Identify all lines of the data containing the string "minutemailer" and copy them.

════════════════

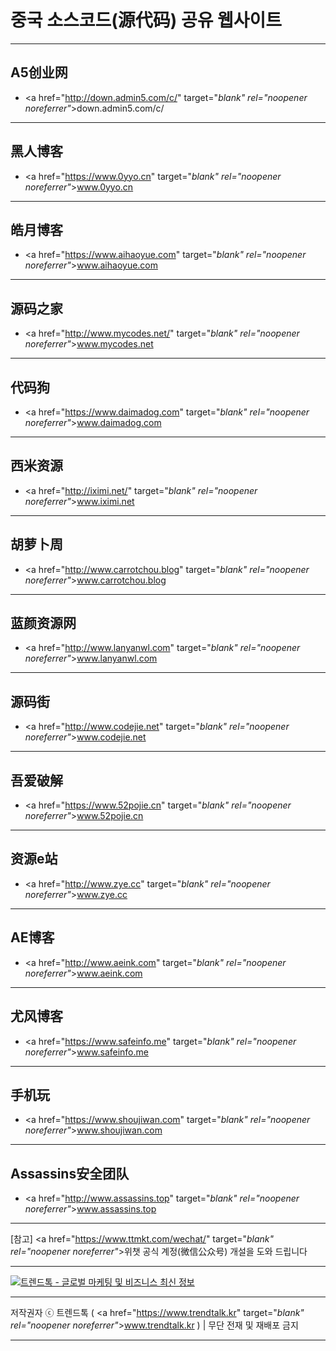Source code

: # 중국 소스코드(源代码) 공유 웹사이트

***
## A5创业网

- <a href="http://down.admin5.com/c/" target="_blank" rel="noopener noreferrer"_>down.admin5.com/c/</a>

***
## 黑人博客

- <a href="https://www.0yyo.cn" target="_blank" rel="noopener noreferrer"_>www.0yyo.cn</a>

***
## 皓月博客

- <a href="https://www.aihaoyue.com" target="_blank" rel="noopener noreferrer"_>www.aihaoyue.com</a>

***
## 源码之家

- <a href="http://www.mycodes.net/" target="_blank" rel="noopener noreferrer"_>www.mycodes.net</a>

***
## 代码狗

- <a href="https://www.daimadog.com" target="_blank" rel="noopener noreferrer"_>www.daimadog.com</a>

***
## 西米资源

- <a href="http://iximi.net/" target="_blank" rel="noopener noreferrer"_>www.iximi.net</a>

***
## 胡萝卜周

- <a href="http://www.carrotchou.blog" target="_blank" rel="noopener noreferrer"_>www.carrotchou.blog</a>

***
## 蓝颜资源网

- <a href="http://www.lanyanwl.com" target="_blank" rel="noopener noreferrer"_>www.lanyanwl.com</a>

***
## 源码街

- <a href="http://www.codejie.net" target="_blank" rel="noopener noreferrer"_>www.codejie.net</a>

***
## 吾爱破解

- <a href="https://www.52pojie.cn" target="_blank" rel="noopener noreferrer"_>www.52pojie.cn</a>

***
## 资源e站

- <a href="http://www.zye.cc" target="_blank" rel="noopener noreferrer"_>www.zye.cc</a>

***
## AE博客

- <a href="http://www.aeink.com" target="_blank" rel="noopener noreferrer"_>www.aeink.com</a>

***
## 尤风博客

- <a href="https://www.safeinfo.me" target="_blank" rel="noopener noreferrer"_>www.safeinfo.me</a>

***
## 手机玩

- <a href="https://www.shoujiwan.com" target="_blank" rel="noopener noreferrer"_>www.shoujiwan.com</a>

***
## Assassins安全团队

- <a href="http://www.assassins.top" target="_blank" rel="noopener noreferrer"_>www.assassins.top</a>

***
[참고] <a href="https://www.ttmkt.com/wechat/" target="_blank" rel="noopener noreferrer"_>위챗 공식 계정(微信公众号) 개설을 도와 드립니다</a>

***
[![트렌드톡 - 글로벌 마케팅 및 비즈니스 최신 정보](https://hellotblog.files.wordpress.com/2018/04/trendtalk-china-cover-966x200.png#full)](#index)
***
저작권자 ⓒ 트렌드톡 ( <a href="https://www.trendtalk.kr" target="_blank" rel="noopener noreferrer"_>www.trendtalk.kr</a> ) | 무단 전재 및 재배포 금지
***
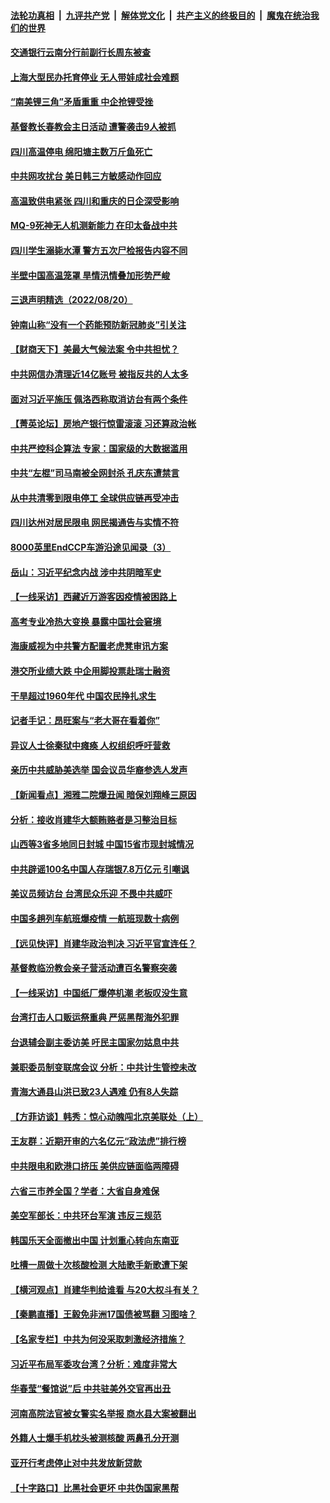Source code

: ####  [法轮功真相](../../../../basic/blob/master/README.md?t=08211731) &nbsp;|&nbsp; [九评共产党](../../../../9ping.md/blob/master/README.md?t=08211731) &nbsp;|&nbsp; [解体党文化](../../../../jtdwh.md/blob/master/README.md?t=08211731)  &nbsp;|&nbsp; [共产主义的终极目的](../../../../gczydzjmd.md/blob/master/README.md?t=08211731) &nbsp;|&nbsp; [魔鬼在统治我们的世界](../../../../mgztzwmdsj.md/blob/master/README.md?t=08211731) 

#### [交通银行云南分行前副行长周东被查](../pages/nsc413/n13806993.md?t=08211731) 

#### [上海大型民办托育停业 无人带娃成社会难题](../pages/nsc413/n13806984.md?t=08211731) 

#### [“南美锂三角”矛盾重重 中企抢锂受挫](../pages/nsc413/n13806981.md?t=08211731) 

#### [基督教长春教会主日活动 遭警袭击9人被抓](../pages/nsc413/n13806935.md?t=08211731) 

#### [四川高温停电 绵阳塘主数万斤鱼死亡](../pages/nsc413/n13806934.md?t=08211731) 

#### [中共网攻扰台 美日韩三方敏感动作回应](../pages/nsc413/n13806968.md?t=08211731) 

#### [高温致供电紧张 四川和重庆的日企深受影响](../pages/nsc413/n13806946.md?t=08211731) 

#### [MQ-9死神无人机测新能力 在印太备战中共](../pages/nsc413/n13805652.md?t=08211731) 

#### [四川学生溺毙水潭 警方五次尸检报告内容不同](../pages/nsc413/n13806892.md?t=08211731) 


#### [半壁中国高温笼罩 旱情汛情叠加形势严峻](../pages/nsc413/n13806834.md?t=08211731) 

#### [三退声明精选（2022/08/20）](../pages/nsc413/n13806855.md?t=08211731) 

#### [钟南山称“没有一个药能预防新冠肺炎”引关注](../pages/nsc413/n13806811.md?t=08211731) 

#### [【财商天下】美最大气候法案 令中共担忧？](../pages/nsc413/n13806783.md?t=08211731) 

#### [中共网信办清理近14亿账号 被指反共的人太多](../pages/nsc413/n13806772.md?t=08211731) 

#### [面对习近平施压 佩洛西称取消访台有两个条件](../pages/nsc413/n13806776.md?t=08211731) 

#### [【菁英论坛】房地产银行惊雷滚滚 习还算政治帐](../pages/nsc413/n13806740.md?t=08211731) 

#### [中共严控科企算法 专家：国家级的大数据滥用](../pages/nsc413/n13806738.md?t=08211731) 

#### [中共“左棍”司马南被全网封杀 孔庆东遭禁言](../pages/nsc413/n13806736.md?t=08211731) 

#### [从中共清零到限电停工 全球供应链再受冲击](../pages/nsc413/n13806699.md?t=08211731) 

#### [四川达州对居民限电 网民揭通告与实情不符](../pages/nsc413/n13806539.md?t=08211731) 

#### [8000英里EndCCP车游沿途见闻录（3）](../pages/nsc413/n13805468.md?t=08211731) 

#### [岳山：习近平纪念内战 涉中共阴暗军史](../pages/nsc413/n13806669.md?t=08211731) 

#### [【一线采访】西藏近万游客因疫情被困路上](../pages/nsc413/n13806690.md?t=08211731) 

#### [高考专业冷热大变换 暴露中国社会窘境](../pages/nsc413/n13806661.md?t=08211731) 

#### [海康威视为中共警方配置老虎凳审讯方案](../pages/nsc413/n13798469.md?t=08211731) 

#### [港交所业绩大跌 中企用脚投票赴瑞士融资](../pages/nsc413/n13806657.md?t=08211731) 

#### [干旱超过1960年代 中国农民挣扎求生](../pages/nsc413/n13806668.md?t=08211731) 

#### [记者手记：昂旺案与“老大哥在看着你”](../pages/nsc413/n13806413.md?t=08211731) 

#### [异议人士徐秦狱中瘫痪 人权组织呼吁营救](../pages/nsc413/n13806665.md?t=08211731) 

#### [亲历中共威胁美选举 国会议员华裔参选人发声](../pages/nsc413/n13806422.md?t=08211731) 

#### [【新闻看点】湘雅二院爆丑闻 暗保刘翔峰三原因](../pages/nsc413/n13806299.md?t=08211731) 

#### [分析：接收肖建华大额贿赂者是习整治目标](../pages/nsc413/n13806379.md?t=08211731) 

#### [山西等3省多地同日封城 中国15省市现封城情况](../pages/nsc413/n13806512.md?t=08211731) 

#### [中共辟谣100名中国人存瑞银7.8万亿元 引嘲讽](../pages/nsc413/n13806591.md?t=08211731) 

#### [美议员频访台 台湾民众乐迎 不畏中共威吓](../pages/nsc413/n13806526.md?t=08211731) 

#### [中国多趟列车航班爆疫情 一航班现数十病例](../pages/nsc413/n13806534.md?t=08211731) 

#### [【远见快评】肖建华政治判决 习近平官宣连任？](../pages/nsc413/n13806304.md?t=08211731) 

#### [基督教临汾教会亲子营活动遭百名警察突袭](../pages/nsc413/n13806527.md?t=08211731) 

#### [【一线采访】中国纸厂爆停机潮 老板叹没生意](../pages/nsc413/n13806400.md?t=08211731) 

#### [台湾打击人口贩运祭重典 严惩黑帮海外犯罪](../pages/nsc413/n13806453.md?t=08211731) 

#### [台退辅会副主委访美 吁民主国家勿姑息中共](../pages/nsc413/n13806437.md?t=08211731) 

#### [兼职委员制变联席会议 分析：中共计生管控未改](../pages/nsc413/n13806395.md?t=08211731) 

#### [青海大通县山洪已致23人遇难 仍有8人失踪](../pages/nsc413/n13806353.md?t=08211731) 

#### [【方菲访谈】韩秀：惊心动魄闯北京美联处（上）](../pages/nsc413/n13806018.md?t=08211731) 

#### [王友群：近期开审的六名亿元“政法虎”排行榜](../pages/nsc413/n13806233.md?t=08211731) 

#### [中共限电和欧港口挤压 美供应链面临两障碍](../pages/nsc413/n13804883.md?t=08211731) 

#### [六省三市养全国？学者：大省自身难保](../pages/nsc413/n13806007.md?t=08211731) 

#### [美空军部长：中共环台军演 违反三规范](../pages/nsc413/n13806291.md?t=08211731) 

#### [韩国乐天全面撤出中国 计划重心转向东南亚](../pages/nsc413/n13806209.md?t=08211731) 

#### [吐槽一周做十次核酸检测 大陆歌手新歌遭下架](../pages/nsc413/n13806220.md?t=08211731) 

#### [【横河观点】肖建华判给谁看 与20大权斗有关？](../pages/nsc413/n13806293.md?t=08211731) 

#### [【秦鹏直播】王毅免非洲17国债被骂翻 习图啥？](../pages/nsc413/n13806277.md?t=08211731) 

#### [【名家专栏】中共为何没采取刺激经济措施？](../pages/nsc413/n13805293.md?t=08211731) 

#### [习近平布局军委攻台湾？分析：难度非常大](../pages/nsc413/n13806179.md?t=08211731) 

#### [华春莹“餐馆说”后 中共驻美外交官再出丑](../pages/nsc413/n13806258.md?t=08211731) 

#### [河南高院法官被女警实名举报 商水县大案被翻出](../pages/nsc413/n13806231.md?t=08211731) 

#### [外籍人士爆手机枕头被测核酸 两鼻孔分开测](../pages/nsc413/n13806218.md?t=08211731) 

#### [亚开行考虑停止对中共发放新贷款](../pages/nsc413/n13806217.md?t=08211731) 

#### [【十字路口】比黑社会更坏 中共伪国家黑帮](../pages/nsc413/n13806056.md?t=08211731) 


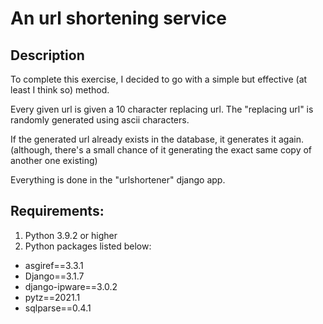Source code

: # An url shortening service

## Description

To complete this exercise, I decided to go with a simple but effective (at least I think so) method.

Every given url is given a 10 character replacing url.
The "replacing url" is randomly generated using ascii characters.

If the generated url already exists in the database, it generates it again. (although, there's a small chance of it generating the exact same copy of another one existing)

Everything is done in the "urlshortener" django app.

## Requirements:
1. Python 3.9.2 or higher
2. Python packages listed below:
  * asgiref==3.3.1
  * Django==3.1.7
  * django-ipware==3.0.2
  * pytz==2021.1
  * sqlparse==0.4.1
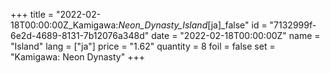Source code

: +++
title = "2022-02-18T00:00:00Z_Kamigawa:_Neon_Dynasty_Island_[ja]_false"
id = "7132999f-6e2d-4689-8131-7b12076a348d"
date = "2022-02-18T00:00:00Z"
name = "Island"
lang = ["ja"]
price = "1.62"
quantity = 8
foil = false
set = "Kamigawa: Neon Dynasty"
+++
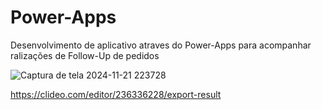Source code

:# Power-Apps
Desenvolvimento de aplicativo atraves do Power-Apps para acompanhar ralizações de Follow-Up de pedidos

![Captura de tela 2024-11-21 223728](https://github.com/user-attachments/assets/ad5abde0-37a5-4d6a-b08f-5db74eca1336)

https://clideo.com/editor/236336228/export-result
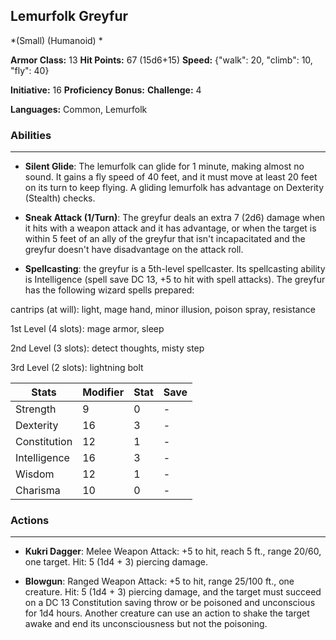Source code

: ## Lemurfolk Greyfur
*(Small) (Humanoid) *

**Armor Class:** 13
**Hit Points:** 67 (15d6+15)
**Speed:** {"walk": 20, "climb": 10, "fly": 40}

**Initiative:** 16
**Proficiency Bonus:**
**Challenge:** 4

**Languages:** Common, Lemurfolk

### Abilities
 --- 
- **Silent Glide**: The lemurfolk can glide for 1 minute, making almost no sound. It gains a fly speed of 40 feet, and it must move at least 20 feet on its turn to keep flying. A gliding lemurfolk has advantage on Dexterity (Stealth) checks.

- **Sneak Attack (1/Turn)**: The greyfur deals an extra 7 (2d6) damage when it hits with a weapon attack and it has advantage, or when the target is within 5 feet of an ally of the greyfur that isn't incapacitated and the greyfur doesn't have disadvantage on the attack roll.

- **Spellcasting**: the greyfur is a 5th-level spellcaster. Its spellcasting ability is Intelligence (spell save DC 13, +5 to hit with spell attacks). The greyfur has the following wizard spells prepared:

cantrips (at will): light, mage hand, minor illusion, poison spray, resistance

1st Level (4 slots): mage armor, sleep

2nd Level (3 slots): detect thoughts, misty step

3rd Level (2 slots): lightning bolt



| Stats | Modifier | Stat | Save
| ---- | ---- | ---- | ---- |
| Strength | 9 | 0 | - |
| Dexterity | 16 | 3 | - |
| Constitution | 12 | 1 | - |
| Intelligence | 16 | 3 | - |
| Wisdom | 12 | 1 | - |
| Charisma | 10 | 0 | - |

### Actions
 --- 
- **Kukri Dagger**: Melee Weapon Attack: +5 to hit, reach 5 ft., range 20/60, one target. Hit: 5 (1d4 + 3) piercing damage.

- **Blowgun**: Ranged Weapon Attack: +5 to hit, range 25/100 ft., one creature. Hit: 5 (1d4 + 3) piercing damage, and the target must succeed on a DC 13 Constitution saving throw or be poisoned and unconscious for 1d4 hours. Another creature can use an action to shake the target awake and end its unconsciousness but not the poisoning.

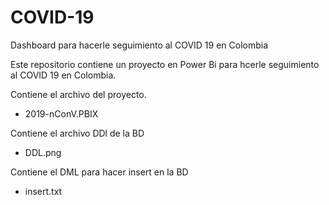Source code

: # COVID-19
Dashboard para hacerle seguimiento al COVID 19 en Colombia

Este repositorio contiene un proyecto en Power Bi para hcerle seguimiento al COVID 19 en Colombia.

Contiene el archivo del proyecto.
- 2019-nConV.PBIX

Contiene el archivo DDl de la BD
- DDL.png

Contiene el DML para hacer insert en la BD
- insert.txt

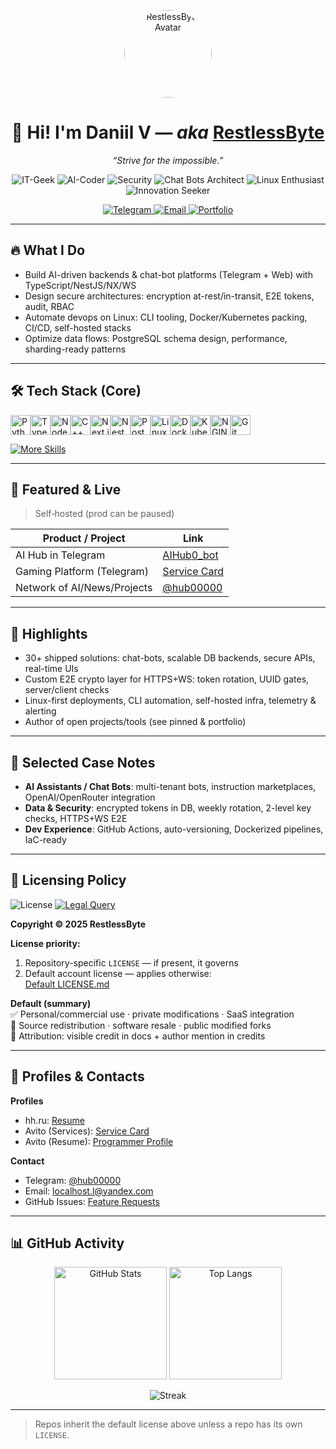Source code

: <!-- Profile Header -->
<p align="center">
  <a href="https://github.com/RestlessByte">
    <img src="https://github.com/RestlessByte.png" width="140" height="140" style="border-radius:50%" alt="RestlessByte Avatar" />
  </a>
</p>

<h1 align="center">👋 Hi! I'm Daniil V — <i>aka</i> <a href="https://github.com/RestlessByte">RestlessByte</a></h1>

<p align="center">
  <em>“Strive for the impossible.”</em>
</p>

<!-- Role Pills (first priority) -->
<p align="center">
  <img alt="IT-Geek" src="https://img.shields.io/badge/IT–Geek-0b7285?style=for-the-badge&logo=github&logoColor=white" />
  <img alt="AI-Coder" src="https://img.shields.io/badge/AI–Coder-5f3dc4?style=for-the-badge&logo=openai&logoColor=white" />
  <img alt="Security" src="https://img.shields.io/badge/Security%20Specialist-2b8a3e?style=for-the-badge&logo=protonvpn&logoColor=white" />
  <img alt="Chat Bots Architect" src="https://img.shields.io/badge/Chat%20Bots%20Architect-1c7ed6?style=for-the-badge&logo=telegram&logoColor=white" />
  <img alt="Linux Enthusiast" src="https://img.shields.io/badge/Linux%20Enthusiast-111827?style=for-the-badge&logo=linux&logoColor=white" />
  <img alt="Innovation Seeker" src="https://img.shields.io/badge/Innovation%20Seeker-f59f00?style=for-the-badge&logo=lightning&logoColor=white" />
</p>

<p align="center">
  <a href="https://t.me/RestlessByte">
    <img src="https://img.shields.io/badge/Telegram-2CA5E0?style=for-the-badge&logo=telegram&logoColor=white" alt="Telegram" />
  </a>
  <a href="mailto:localhost.l@yandex.com">
    <img src="https://img.shields.io/badge/Email-FF6F61?style=for-the-badge&logo=minutemailer&logoColor=white" alt="Email" />
  </a>
  <a href="https://RestlessByte.github.io">
    <img src="https://img.shields.io/badge/Portfolio-111827?style=for-the-badge&logo=firefoxbrowser&logoColor=white" alt="Portfolio" />
  </a>
</p>

---

## 🔥 What I Do

- Build AI-driven backends & chat-bot platforms (Telegram + Web) with TypeScript/NestJS/NX/WS
- Design secure architectures: encryption at-rest/in-transit, E2E tokens, audit, RBAC
- Automate devops on Linux: CLI tooling, Docker/Kubernetes packing, CI/CD, self-hosted stacks
- Optimize data flows: PostgreSQL schema design, performance, sharding-ready patterns

---

## 🛠 Tech Stack (Core)

<div style="display: flex">
  <img alt="Python" title="Python" height="32" src="https://cdn.jsdelivr.net/gh/devicons/devicon/icons/python/python-original.svg" />
  <img alt="TypeScript" title="TypeScript" height="32" src="https://cdn.jsdelivr.net/gh/devicons/devicon/icons/typescript/typescript-original.svg" />
  <img alt="Node.js" title="Node.js" height="32" src="https://cdn.jsdelivr.net/gh/devicons/devicon/icons/nodejs/nodejs-original.svg" />
  <img alt="C++" title="C++" height="32" src="https://cdn.jsdelivr.net/gh/devicons/devicon/icons/cplusplus/cplusplus-original.svg" />
  <img alt="Next.js" title="Next.js" height="32" src="https://cdn.jsdelivr.net/gh/devicons/devicon/icons/nextjs/nextjs-original.svg" />
  <img alt="NestJS" title="NestJS" height="32" src="https://cdn.jsdelivr.net/gh/devicons/devicon/icons/nestjs/nestjs-plain.svg" />
  <img alt="PostgreSQL" title="PostgreSQL" height="32" src="https://cdn.jsdelivr.net/gh/devicons/devicon/icons/postgresql/postgresql-original.svg" />
  <img alt="Linux" title="Linux" height="32" src="https://cdn.jsdelivr.net/gh/devicons/devicon/icons/linux/linux-original.svg" />
  <img alt="Docker" title="Docker" height="32" src="https://cdn.jsdelivr.net/gh/devicons/devicon/icons/docker/docker-original.svg" />
  <img alt="Kubernetes" title="Kubernetes" height="32" src="https://cdn.jsdelivr.net/gh/devicons/devicon/icons/kubernetes/kubernetes-plain.svg" />
  <img alt="NGINX" title="NGINX" height="32" src="https://cdn.jsdelivr.net/gh/devicons/devicon/icons/nginx/nginx-original.svg" />
  <img alt="Git" title="Git" height="32" src="https://cdn.jsdelivr.net/gh/devicons/devicon/icons/git/git-original.svg" />
</div>

<p>
  <a href="https://RestlessByte.github.io">
    <img alt="More Skills" src="https://img.shields.io/badge/Full%20skillset%20→%20Portfolio-0b7285?style=for-the-badge" />
  </a>
</p>

---

## 🚀 Featured & Live

> Self‑hosted (prod can be paused)

| Product / Project | Link |
| --- | --- |
| AI Hub in Telegram | <a href="https://t.me/AIHub0_bot">AIHub0_bot</a> |
| Gaming Platform (Telegram) | <a href="https://www.avito.ru/meleuz/predlozheniya_uslug/ustanovka_windows_linux_razrabtka_pod_klyuch_3565647194">Service Card</a> |
| Network of AI/News/Projects | <a href="https://t.me/hub00000">@hub00000</a> |

---

## 📌 Highlights

- 30+ shipped solutions: chat-bots, scalable DB backends, secure APIs, real-time UIs  
- Custom E2E crypto layer for HTTPS+WS: token rotation, UUID gates, server/client checks  
- Linux-first deployments, CLI automation, self-hosted infra, telemetry & alerting  
- Author of open projects/tools (see pinned & portfolio)

---

## 🧠 Selected Case Notes

- **AI Assistants / Chat Bots**: multi-tenant bots, instruction marketplaces, OpenAI/OpenRouter integration  
- **Data & Security**: encrypted tokens in DB, weekly rotation, 2-level key checks, HTTPS+WS E2E  
- **Dev Experience**: GitHub Actions, auto-versioning, Dockerized pipelines, IaC-ready

---

## 🪪 Licensing Policy

<img alt="License" src="https://img.shields.io/badge/License-Custom-important?style=flat-square&logo=law" />
<a href="mailto:localhost.l@yandex.com">
  <img alt="Legal Query" src="https://img.shields.io/badge/Contact-Legal%20Query-blue?style=flat-square&logo=minutemailer" />
</a>

**Copyright © 2025 RestlessByte**

**License priority:**
1. Repository-specific `LICENSE` — if present, it governs  
2. Default account license — applies otherwise:  
   <a href="https://github.com/RestlessByte/-License-Policy-for-My-Repositories/blob/main/LICENSE.md">Default LICENSE.md</a>

**Default (summary)**  
✅ Personal/commercial use · private modifications · SaaS integration  
🚫 Source redistribution · software resale · public modified forks  
📝 Attribution: visible credit in docs + author mention in credits

---

## 💼 Profiles & Contacts

**Profiles**
- hh.ru: <a href="https://hh.ru/resume/7aee394dff0e982c5b0039ed1f666a5a524544">Resume</a>  
- Avito (Services): <a href="https://www.avito.ru/meleuz/predlozheniya_uslug/ustanovka_windows_linux_razrabtka_pod_klyuch_3565647194">Service Card</a>  
- Avito (Resume): <a href="https://www.avito.ru/meleuz/rezume/programmist_programmer_3981233373">Programmer Profile</a>

**Contact**
- Telegram: <a href="https://t.me/hub00000">@hub00000</a>  
- Email: <a href="mailto:localhost.l@yandex.com">localhost.l@yandex.com</a>  
- GitHub Issues: <a href="https://github.com/RestlessByte/RestlessByte/issues">Feature Requests</a>

---

## 📊 GitHub Activity

<p align="center">
  <img height="180" alt="GitHub Stats" src="https://github-readme-stats.vercel.app/api?username=RestlessByte&show_icons=true&theme=vision-friendly-dark&hide_border=true&include_all_commits=true&count_private=true" />
  <img height="180" alt="Top Langs" src="https://github-readme-stats.vercel.app/api/top-langs/?username=RestlessByte&layout=compact&theme=vision-friendly-dark&hide_border=true&langs_count=6" />
</p>

<p align="center">
  <img alt="Streak" src="https://github-readme-streak-stats.herokuapp.com/?user=RestlessByte&theme=vision-friendly-dark&hide_border=true" />
</p>

---

> Repos inherit the default license above unless a repo has its own `LICENSE`.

════════════════

Answer space -
    <img src="https://img.shields.io/badge/Email-FF6F61?style=for-the-badge&logo=minutemailer&logoColor=white" alt="Email" />
  <img alt="Legal Query" src="https://img.shields.io/badge/Contact-Legal%20Query-blue?style=flat-square&logo=minutemailer" />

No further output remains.